The reply to the records below should contain exactly the lines from the line with "Driver Station App" through the line with "packaging and distribution", and nothing besides.

Exercise inputs: Begin

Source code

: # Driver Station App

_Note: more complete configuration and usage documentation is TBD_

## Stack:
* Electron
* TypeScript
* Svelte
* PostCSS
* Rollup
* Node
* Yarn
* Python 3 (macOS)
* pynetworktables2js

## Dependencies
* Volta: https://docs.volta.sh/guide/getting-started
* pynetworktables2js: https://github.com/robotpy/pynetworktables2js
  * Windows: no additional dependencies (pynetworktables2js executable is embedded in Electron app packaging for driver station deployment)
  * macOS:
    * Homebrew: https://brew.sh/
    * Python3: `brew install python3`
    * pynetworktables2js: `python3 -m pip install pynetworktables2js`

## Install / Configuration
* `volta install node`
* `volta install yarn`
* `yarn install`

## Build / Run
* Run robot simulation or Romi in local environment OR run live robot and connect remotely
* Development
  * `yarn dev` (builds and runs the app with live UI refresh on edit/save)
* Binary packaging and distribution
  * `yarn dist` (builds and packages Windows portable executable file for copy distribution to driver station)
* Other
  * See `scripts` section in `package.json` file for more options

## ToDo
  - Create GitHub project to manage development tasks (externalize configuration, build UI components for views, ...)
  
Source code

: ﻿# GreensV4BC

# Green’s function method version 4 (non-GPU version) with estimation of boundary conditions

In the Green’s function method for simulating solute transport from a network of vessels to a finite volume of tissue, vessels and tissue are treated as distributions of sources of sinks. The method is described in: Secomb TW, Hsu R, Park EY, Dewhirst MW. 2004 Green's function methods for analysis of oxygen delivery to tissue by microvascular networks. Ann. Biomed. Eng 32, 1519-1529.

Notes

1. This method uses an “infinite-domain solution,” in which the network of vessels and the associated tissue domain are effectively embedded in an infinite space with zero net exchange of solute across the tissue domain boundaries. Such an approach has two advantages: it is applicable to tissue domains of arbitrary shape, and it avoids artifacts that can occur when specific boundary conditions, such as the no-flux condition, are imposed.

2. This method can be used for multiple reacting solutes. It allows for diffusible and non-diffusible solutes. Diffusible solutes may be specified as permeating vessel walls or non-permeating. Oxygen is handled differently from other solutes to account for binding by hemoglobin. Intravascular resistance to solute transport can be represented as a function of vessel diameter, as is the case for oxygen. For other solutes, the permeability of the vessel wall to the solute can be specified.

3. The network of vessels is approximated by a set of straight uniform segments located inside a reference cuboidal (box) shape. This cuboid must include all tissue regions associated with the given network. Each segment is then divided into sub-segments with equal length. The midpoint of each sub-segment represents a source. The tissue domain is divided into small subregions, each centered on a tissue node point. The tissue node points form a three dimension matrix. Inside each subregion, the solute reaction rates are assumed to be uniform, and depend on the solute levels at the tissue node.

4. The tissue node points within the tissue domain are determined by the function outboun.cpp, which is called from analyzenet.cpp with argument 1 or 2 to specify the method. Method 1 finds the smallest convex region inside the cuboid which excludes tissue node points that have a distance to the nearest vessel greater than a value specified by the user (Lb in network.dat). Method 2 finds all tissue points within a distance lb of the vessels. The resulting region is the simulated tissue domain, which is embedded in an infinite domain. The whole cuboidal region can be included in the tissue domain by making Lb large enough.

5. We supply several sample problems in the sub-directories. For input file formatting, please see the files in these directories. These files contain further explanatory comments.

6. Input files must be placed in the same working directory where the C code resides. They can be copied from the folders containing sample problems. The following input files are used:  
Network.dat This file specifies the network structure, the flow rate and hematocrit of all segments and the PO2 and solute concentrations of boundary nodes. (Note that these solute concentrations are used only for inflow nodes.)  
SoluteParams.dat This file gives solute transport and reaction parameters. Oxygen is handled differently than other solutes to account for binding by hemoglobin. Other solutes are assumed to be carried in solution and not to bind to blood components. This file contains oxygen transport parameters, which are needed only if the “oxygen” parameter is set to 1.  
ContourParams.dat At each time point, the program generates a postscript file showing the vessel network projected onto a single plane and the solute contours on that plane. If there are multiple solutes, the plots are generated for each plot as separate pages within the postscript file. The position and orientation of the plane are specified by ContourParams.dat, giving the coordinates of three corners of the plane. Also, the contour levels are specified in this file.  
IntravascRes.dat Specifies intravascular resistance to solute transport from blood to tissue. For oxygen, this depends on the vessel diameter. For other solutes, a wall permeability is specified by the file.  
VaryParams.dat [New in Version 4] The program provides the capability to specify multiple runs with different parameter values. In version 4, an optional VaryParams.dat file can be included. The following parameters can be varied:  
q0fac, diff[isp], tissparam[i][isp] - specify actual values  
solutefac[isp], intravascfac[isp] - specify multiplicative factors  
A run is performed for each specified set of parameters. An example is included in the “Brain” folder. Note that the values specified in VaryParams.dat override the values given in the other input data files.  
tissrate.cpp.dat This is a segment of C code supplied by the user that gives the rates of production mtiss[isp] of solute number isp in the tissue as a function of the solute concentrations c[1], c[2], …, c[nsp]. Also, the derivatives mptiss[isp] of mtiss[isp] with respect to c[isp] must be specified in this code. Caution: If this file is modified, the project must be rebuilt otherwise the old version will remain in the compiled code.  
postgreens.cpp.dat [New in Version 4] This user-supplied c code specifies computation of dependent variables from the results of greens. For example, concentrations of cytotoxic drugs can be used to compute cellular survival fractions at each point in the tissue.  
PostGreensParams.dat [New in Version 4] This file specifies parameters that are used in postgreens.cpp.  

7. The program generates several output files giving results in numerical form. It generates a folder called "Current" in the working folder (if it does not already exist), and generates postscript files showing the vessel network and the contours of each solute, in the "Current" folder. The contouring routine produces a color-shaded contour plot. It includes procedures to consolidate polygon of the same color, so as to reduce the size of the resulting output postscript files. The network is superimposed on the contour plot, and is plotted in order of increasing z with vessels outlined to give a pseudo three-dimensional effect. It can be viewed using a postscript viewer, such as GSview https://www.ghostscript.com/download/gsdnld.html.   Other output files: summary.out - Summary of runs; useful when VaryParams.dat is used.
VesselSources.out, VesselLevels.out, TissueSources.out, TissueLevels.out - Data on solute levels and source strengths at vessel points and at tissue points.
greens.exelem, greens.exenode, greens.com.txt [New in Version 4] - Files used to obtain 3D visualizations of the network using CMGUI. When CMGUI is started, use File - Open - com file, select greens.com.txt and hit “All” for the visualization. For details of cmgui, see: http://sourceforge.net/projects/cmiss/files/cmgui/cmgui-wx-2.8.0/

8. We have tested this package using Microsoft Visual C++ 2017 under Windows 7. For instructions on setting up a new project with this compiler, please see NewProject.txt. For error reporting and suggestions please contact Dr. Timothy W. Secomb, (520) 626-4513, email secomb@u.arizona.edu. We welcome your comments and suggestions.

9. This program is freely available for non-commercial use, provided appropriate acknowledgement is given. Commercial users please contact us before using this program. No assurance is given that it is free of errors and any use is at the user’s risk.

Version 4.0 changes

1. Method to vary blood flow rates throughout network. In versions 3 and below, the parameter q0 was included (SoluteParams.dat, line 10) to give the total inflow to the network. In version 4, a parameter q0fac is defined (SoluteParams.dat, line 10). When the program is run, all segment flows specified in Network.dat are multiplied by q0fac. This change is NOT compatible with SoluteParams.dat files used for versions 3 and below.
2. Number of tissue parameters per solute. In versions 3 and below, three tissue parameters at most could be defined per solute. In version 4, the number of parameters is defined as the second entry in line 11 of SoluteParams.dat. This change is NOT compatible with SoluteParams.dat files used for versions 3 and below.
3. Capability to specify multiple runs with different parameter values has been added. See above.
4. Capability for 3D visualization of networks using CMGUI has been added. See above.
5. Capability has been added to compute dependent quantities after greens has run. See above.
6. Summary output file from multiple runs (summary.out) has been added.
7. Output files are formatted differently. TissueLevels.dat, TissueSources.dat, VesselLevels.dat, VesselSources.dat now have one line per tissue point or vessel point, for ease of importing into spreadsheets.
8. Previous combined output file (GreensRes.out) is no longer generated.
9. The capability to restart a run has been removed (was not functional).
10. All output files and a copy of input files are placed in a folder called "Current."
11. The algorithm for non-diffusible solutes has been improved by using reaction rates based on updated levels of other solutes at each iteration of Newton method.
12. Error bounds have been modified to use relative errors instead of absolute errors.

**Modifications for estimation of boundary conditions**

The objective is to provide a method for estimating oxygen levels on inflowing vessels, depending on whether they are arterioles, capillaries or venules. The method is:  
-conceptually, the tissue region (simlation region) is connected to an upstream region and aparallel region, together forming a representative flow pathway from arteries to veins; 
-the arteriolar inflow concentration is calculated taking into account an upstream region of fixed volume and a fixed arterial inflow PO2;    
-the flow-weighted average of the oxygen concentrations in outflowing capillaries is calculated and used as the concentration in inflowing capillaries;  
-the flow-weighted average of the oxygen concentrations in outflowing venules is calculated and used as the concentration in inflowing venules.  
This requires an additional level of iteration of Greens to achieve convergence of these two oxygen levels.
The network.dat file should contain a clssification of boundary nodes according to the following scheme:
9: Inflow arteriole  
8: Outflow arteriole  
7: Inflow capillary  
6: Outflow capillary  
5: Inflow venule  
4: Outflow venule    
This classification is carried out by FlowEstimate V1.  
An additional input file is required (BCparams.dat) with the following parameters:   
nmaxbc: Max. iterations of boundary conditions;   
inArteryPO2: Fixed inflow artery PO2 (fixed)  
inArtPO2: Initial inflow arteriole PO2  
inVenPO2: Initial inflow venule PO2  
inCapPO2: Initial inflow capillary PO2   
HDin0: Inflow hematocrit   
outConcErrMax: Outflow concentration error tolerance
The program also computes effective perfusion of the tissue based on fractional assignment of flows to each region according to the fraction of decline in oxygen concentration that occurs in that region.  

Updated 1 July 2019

Exercise inputs: End

### Reply to the exercise
: # Driver Station App

_Note: more complete configuration and usage documentation is TBD_

## Stack:
* Electron
* TypeScript
* Svelte
* PostCSS
* Rollup
* Node
* Yarn
* Python 3 (macOS)
* pynetworktables2js

## Dependencies
* Volta: https://docs.volta.sh/guide/getting-started
* pynetworktables2js: https://github.com/robotpy/pynetworktables2js
  * Windows: no additional dependencies (pynetworktables2js executable is embedded in Electron app packaging for driver station deployment)
  * macOS:
    * Homebrew: https://brew.sh/
    * Python3: `brew install python3`
    * pynetworktables2js: `python3 -m pip install pynetworktables2js`

## Install / Configuration
* `volta install node`
* `volta install yarn`
* `yarn install`

## Build / Run
* Run robot simulation or Romi in local environment OR run live robot and connect remotely
* Development
  * `yarn dev` (builds and runs the app with live UI refresh on edit/save)
* Binary packaging and distribution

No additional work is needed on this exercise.